Once the line holding "(like a score" is written out, stop; begin at the first line of the material below and retype exactly, dropping pictures.

____ EXTRACTED RECORDS

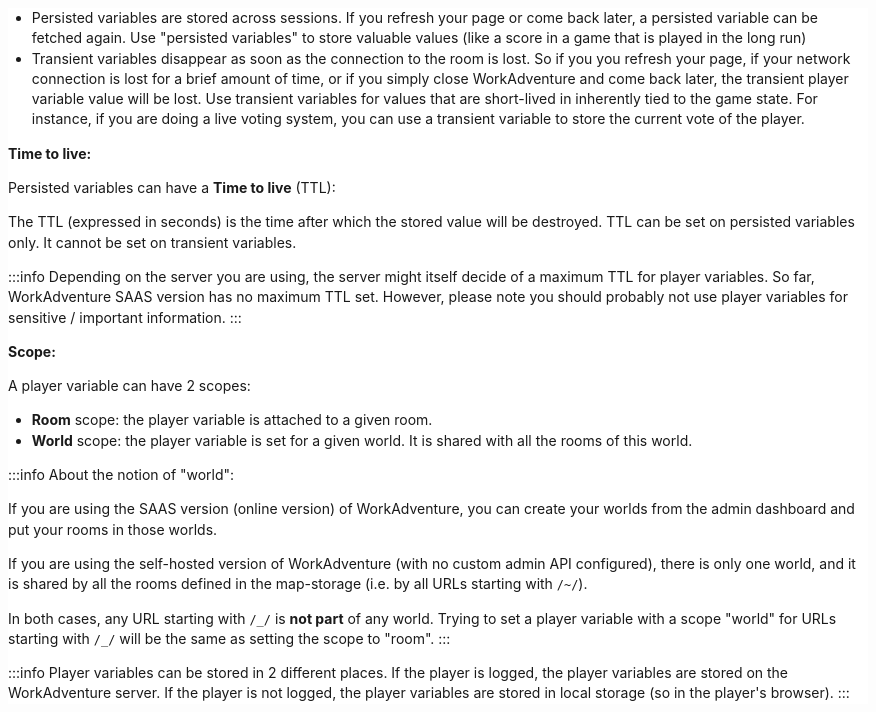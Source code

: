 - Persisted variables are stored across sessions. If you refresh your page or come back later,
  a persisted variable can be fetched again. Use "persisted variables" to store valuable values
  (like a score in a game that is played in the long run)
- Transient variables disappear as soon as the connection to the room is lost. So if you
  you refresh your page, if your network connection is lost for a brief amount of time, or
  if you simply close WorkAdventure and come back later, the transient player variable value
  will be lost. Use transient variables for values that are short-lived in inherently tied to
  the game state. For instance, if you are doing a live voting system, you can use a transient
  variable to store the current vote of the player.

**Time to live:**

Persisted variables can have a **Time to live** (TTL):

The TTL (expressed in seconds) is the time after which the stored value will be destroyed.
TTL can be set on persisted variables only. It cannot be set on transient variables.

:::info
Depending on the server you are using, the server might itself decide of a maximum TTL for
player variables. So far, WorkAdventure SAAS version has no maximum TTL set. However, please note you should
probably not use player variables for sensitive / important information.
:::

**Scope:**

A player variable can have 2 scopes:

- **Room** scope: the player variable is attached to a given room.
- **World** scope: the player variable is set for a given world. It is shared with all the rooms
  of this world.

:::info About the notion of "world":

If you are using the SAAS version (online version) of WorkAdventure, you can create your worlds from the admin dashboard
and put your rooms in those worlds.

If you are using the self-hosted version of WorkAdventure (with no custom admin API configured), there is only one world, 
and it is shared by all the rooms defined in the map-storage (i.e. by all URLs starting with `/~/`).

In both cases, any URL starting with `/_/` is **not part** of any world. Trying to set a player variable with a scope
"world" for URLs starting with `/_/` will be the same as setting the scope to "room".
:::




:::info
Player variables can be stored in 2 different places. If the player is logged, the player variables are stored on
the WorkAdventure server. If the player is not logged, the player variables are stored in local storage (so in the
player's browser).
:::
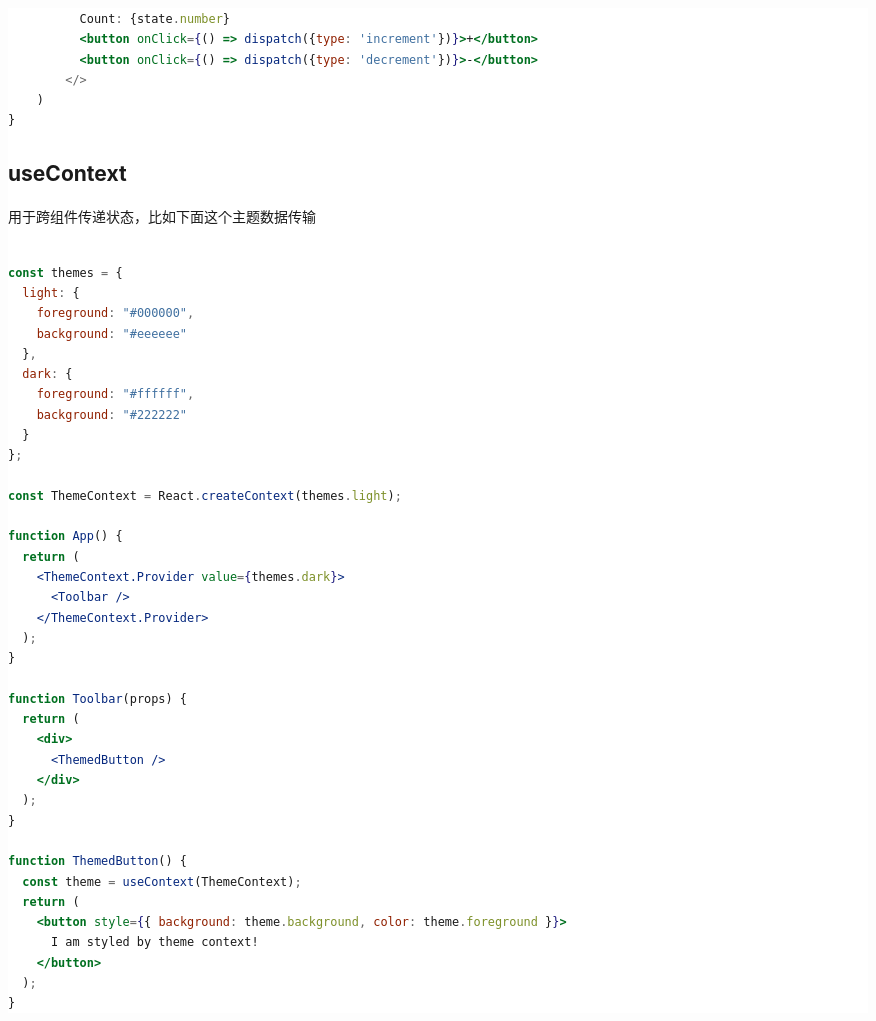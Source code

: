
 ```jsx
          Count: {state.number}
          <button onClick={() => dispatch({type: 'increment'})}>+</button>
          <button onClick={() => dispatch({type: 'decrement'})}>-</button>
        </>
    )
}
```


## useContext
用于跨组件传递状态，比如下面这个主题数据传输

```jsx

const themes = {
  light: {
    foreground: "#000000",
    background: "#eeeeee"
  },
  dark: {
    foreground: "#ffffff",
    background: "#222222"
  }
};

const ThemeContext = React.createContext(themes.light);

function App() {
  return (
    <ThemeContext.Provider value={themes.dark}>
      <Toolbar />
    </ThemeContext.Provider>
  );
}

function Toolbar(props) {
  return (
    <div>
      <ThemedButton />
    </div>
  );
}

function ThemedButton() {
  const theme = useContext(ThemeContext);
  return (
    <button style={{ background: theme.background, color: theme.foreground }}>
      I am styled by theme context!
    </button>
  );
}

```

________

## TASK OUTPUT:
Source code

: - Persisted variables are stored across sessions. If you refresh your page or come back later,
  a persisted variable can be fetched again. Use "persisted variables" to store valuable values
  (like a score in a game that is played in the long run)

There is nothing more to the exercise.